FPGA Implementation of Support Vector Regression for Battery SoC Estimation

The Battery Management System (BMS) optimizes the reliability and operational efficiency of lithium-ion batteries by monitoring their physical conditions and functional state, including the evaluation of the State of Charge (SoC). Accurate SoC estimation is challenging due to the nonlinear characteristics of Li-ion batteries and the influence of external factors. The aim of this research is to study the feasibility of hardware implementation of a Support Vector Regression (SVR) algorithm on a FPGA platform for SoC estimation based on voltage, current, and temperature measurements. Special attention was paid to the utilization of resources fostering the possibility of parallel monitoring, and thus enabling the simultaneous management of multiple battery cells.
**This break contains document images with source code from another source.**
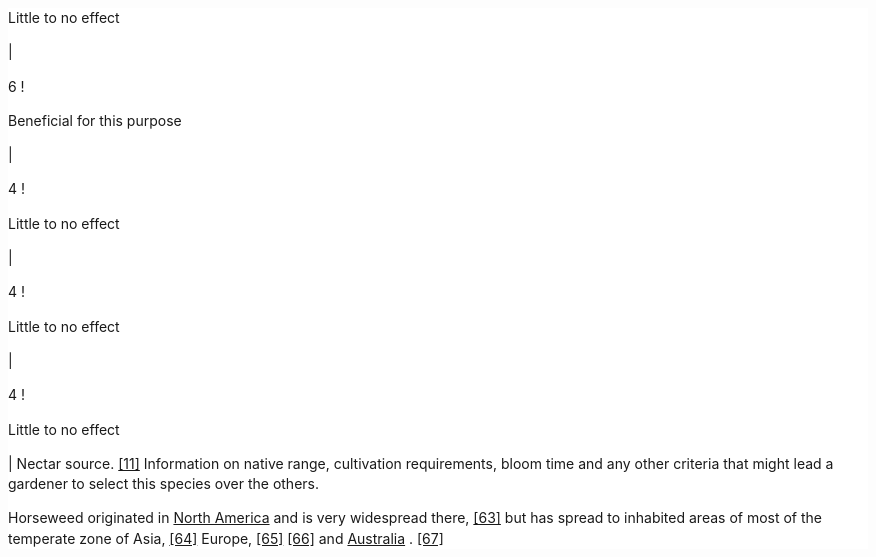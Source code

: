 


Little to no effect



 | 

 6 !
 



Beneficial for this purpose



 | 

 4 !
 



Little to no effect



 | 

 4 !
 



Little to no effect



 | 

 4 !
 



Little to no effect



 | 
 Nectar source.
 [[11]](#cite_note-isc-11)
 Information on native range, cultivation requirements, bloom time and any other criteria that might lead a gardener to select this species over the others.
 

 Horseweed originated in
 [North America](/w/index.php?title=North_America&action=edit&redlink=1 "North America (does not exist)") 
 and is very widespread there,
 [[63]](#cite_note-belanna-63)
 but has spread to inhabited areas of most of the temperate zone of Asia,
 [[64]](#cite_note-64)
 Europe,
 [[65]](#cite_note-NatureGate-65)
[[66]](#cite_note-66)
 and
 [Australia](/w/index.php?title=Australia&action=edit&redlink=1 "Australia (does not exist)") 
 .
 [[67]](#cite_note-67)
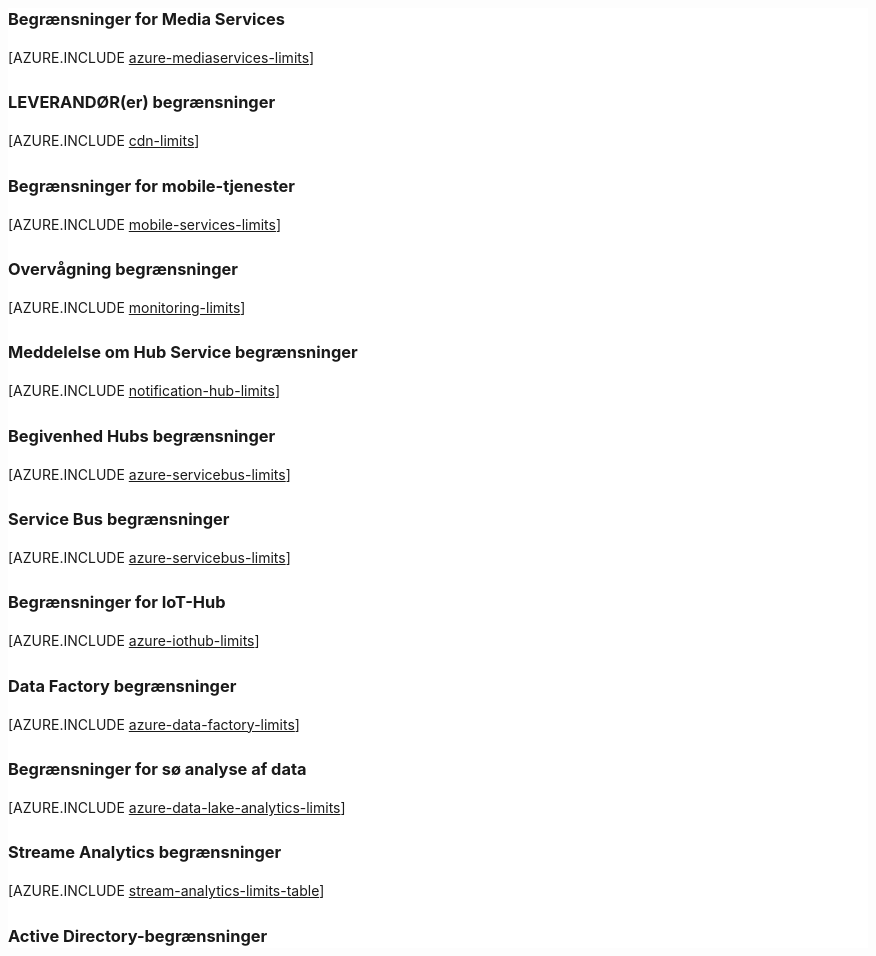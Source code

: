 ### <a name="media-services-limits"></a>Begrænsninger for Media Services

[AZURE.INCLUDE [azure-mediaservices-limits](../includes/azure-mediaservices-limits.md)]

### <a name="cdn-limits"></a>LEVERANDØR(er) begrænsninger

[AZURE.INCLUDE [cdn-limits](../includes/cdn-limits.md)]

### <a name="mobile-services-limits"></a>Begrænsninger for mobile-tjenester

[AZURE.INCLUDE [mobile-services-limits](../includes/mobile-services-limits.md)]

### <a name="monitoring-limits"></a>Overvågning begrænsninger

[AZURE.INCLUDE [monitoring-limits](../includes/monitoring-limits.md)]

### <a name="notification-hub-service-limits"></a>Meddelelse om Hub Service begrænsninger

[AZURE.INCLUDE [notification-hub-limits](../includes/notification-hub-limits.md)]

### <a name="event-hubs-limits"></a>Begivenhed Hubs begrænsninger

[AZURE.INCLUDE [azure-servicebus-limits](../includes/event-hubs-limits.md)]

### <a name="service-bus-limits"></a>Service Bus begrænsninger

[AZURE.INCLUDE [azure-servicebus-limits](../includes/service-bus-quotas-table.md)]

### <a name="iot-hub-limits"></a>Begrænsninger for IoT-Hub

[AZURE.INCLUDE [azure-iothub-limits](../includes/iot-hub-limits.md)]

### <a name="data-factory-limits"></a>Data Factory begrænsninger

[AZURE.INCLUDE [azure-data-factory-limits](../includes/azure-data-factory-limits.md)]

### <a name="data-lake-analytics-limits"></a>Begrænsninger for sø analyse af data
[AZURE.INCLUDE [azure-data-lake-analytics-limits](../includes/azure-data-lake-analytics-limits.md)]

### <a name="stream-analytics-limits"></a>Streame Analytics begrænsninger
[AZURE.INCLUDE [stream-analytics-limits-table](../includes/stream-analytics-limits-table.md)]

### <a name="active-directory-limits"></a>Active Directory-begrænsninger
Two architectural configurations, 32-bit and 64-bit of data representations were explored and compared to identify an optimal trade-off between the area occupancy and error committed in the inference phase. The root-mean-square error (RMSE) committed with the developed hardware was compared with that committed on a PC running MATLAB software with a double precision data format. The 64-bit version resulted in a difference in the RMSE of 0.0016% utilizing 18.33% of the available DSPs, allowing for only 5 replicated on-board instances. On the other hand, the 32-bit version required only 6.25% of the available DSPs, thus enabling 16 parallel instances, with an RMSE difference of 0.10%.